この時期に車で出かける時は、まずフロントウィンドウに降り積もった黄色い粉を洗い流さなくてはならない。もちろん多少の黄砂も混じっているだろうが、粉の正体のほとんどが杉花粉だ。

幸い杉花粉症ではないが、ハウスダスト原因のアレルギー性鼻炎持ちなので間違いなく予備軍ではある。もしかしたら症状が出ていないのは、耳鼻科で処方されたアレルギーを抑える薬を飲み続けているおかげかもしれない。

日本中のほとんどの杉林は、木材として利用するために国の政策で原生林を切り開いて植林されたものだ。しかし現在国内で使用されている木材は大半が輸入されたもので、せっかくの杉林も利用されることなく維持のみに費用がかかっている。

自然のまま手つかずの原始の森が世界遺産になり、政策で植林された杉林が今ではこうして花粉症の人から親の敵のように憎まれているのは皮肉としか言いようがない。

もちろんこんな状況を想像できた人がいるわけがない。植林政策を進めてきた責任者を責めようとは思わない。しかし、とにかくこの杉花粉の問題は早急に解決する必要がある。すでに国民の一割が杉花粉症と言われているし、年々その数は増加している。となれば、明らかにこの花粉症の時期の生産性が落ちているはずだ。医療費だってバカにならない。

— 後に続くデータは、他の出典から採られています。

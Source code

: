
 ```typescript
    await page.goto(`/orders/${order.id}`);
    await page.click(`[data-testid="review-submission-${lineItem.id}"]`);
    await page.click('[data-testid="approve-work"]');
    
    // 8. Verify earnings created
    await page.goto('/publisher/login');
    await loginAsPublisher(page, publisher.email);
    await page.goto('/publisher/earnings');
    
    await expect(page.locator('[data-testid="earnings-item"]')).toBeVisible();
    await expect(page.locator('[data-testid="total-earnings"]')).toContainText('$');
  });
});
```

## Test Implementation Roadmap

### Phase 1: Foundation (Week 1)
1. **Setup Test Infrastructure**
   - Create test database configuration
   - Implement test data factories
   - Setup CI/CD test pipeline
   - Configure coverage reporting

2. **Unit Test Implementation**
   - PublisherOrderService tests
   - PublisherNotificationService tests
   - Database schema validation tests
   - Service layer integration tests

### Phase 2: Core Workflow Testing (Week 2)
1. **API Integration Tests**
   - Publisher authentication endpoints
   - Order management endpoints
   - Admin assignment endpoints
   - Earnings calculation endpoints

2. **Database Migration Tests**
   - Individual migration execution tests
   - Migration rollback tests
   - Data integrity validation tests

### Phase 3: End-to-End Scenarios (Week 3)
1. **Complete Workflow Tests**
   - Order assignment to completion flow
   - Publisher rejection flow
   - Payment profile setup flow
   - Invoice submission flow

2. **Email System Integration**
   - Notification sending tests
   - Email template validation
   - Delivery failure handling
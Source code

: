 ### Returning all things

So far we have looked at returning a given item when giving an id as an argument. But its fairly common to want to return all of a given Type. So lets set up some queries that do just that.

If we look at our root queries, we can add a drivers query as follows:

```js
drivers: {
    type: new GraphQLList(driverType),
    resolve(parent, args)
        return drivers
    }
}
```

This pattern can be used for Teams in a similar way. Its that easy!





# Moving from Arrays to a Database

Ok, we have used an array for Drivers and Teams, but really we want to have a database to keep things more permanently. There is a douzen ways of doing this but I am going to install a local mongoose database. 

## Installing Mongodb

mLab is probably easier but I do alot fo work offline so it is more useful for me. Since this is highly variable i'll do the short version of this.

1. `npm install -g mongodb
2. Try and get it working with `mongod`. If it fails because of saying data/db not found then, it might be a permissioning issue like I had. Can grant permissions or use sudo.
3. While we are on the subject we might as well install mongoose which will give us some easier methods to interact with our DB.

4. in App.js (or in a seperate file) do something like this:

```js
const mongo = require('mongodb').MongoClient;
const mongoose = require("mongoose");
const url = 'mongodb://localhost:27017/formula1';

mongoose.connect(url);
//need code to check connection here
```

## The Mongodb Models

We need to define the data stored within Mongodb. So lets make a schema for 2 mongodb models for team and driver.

また、杉などの針葉樹林は根が浅いため水害や土砂災害を防止する役目もほとんど果たせないらしい。毎年のように起こる集中豪雨や、必ず来ると言われている東海大地震や首都圏直下型地震の際には、杉林は防災どころか山崩れ崖崩れ流木の被害を大きくするだけだ。

これらの問題を解決するには、誰でも思いつく一番単純な方法を実行するしかない。植林した杉を伐採し、かわりにブナやナラ、樫といった本来そこに自生していた木を植え、かつての原生林を甦らせることだ。「木を植えた男」のように最初はドングリ一つ苗木一本から始めることになるだろう。それでも今すぐ始める必要がある。かつて国の政策で杉の植林を進めたように国の政策で原生林の回復を進めてほしい。

小泉さん、国民の健康と安全を守るために、郵政民営化以上に緊急性の必要な事案だと思いますが、いかが?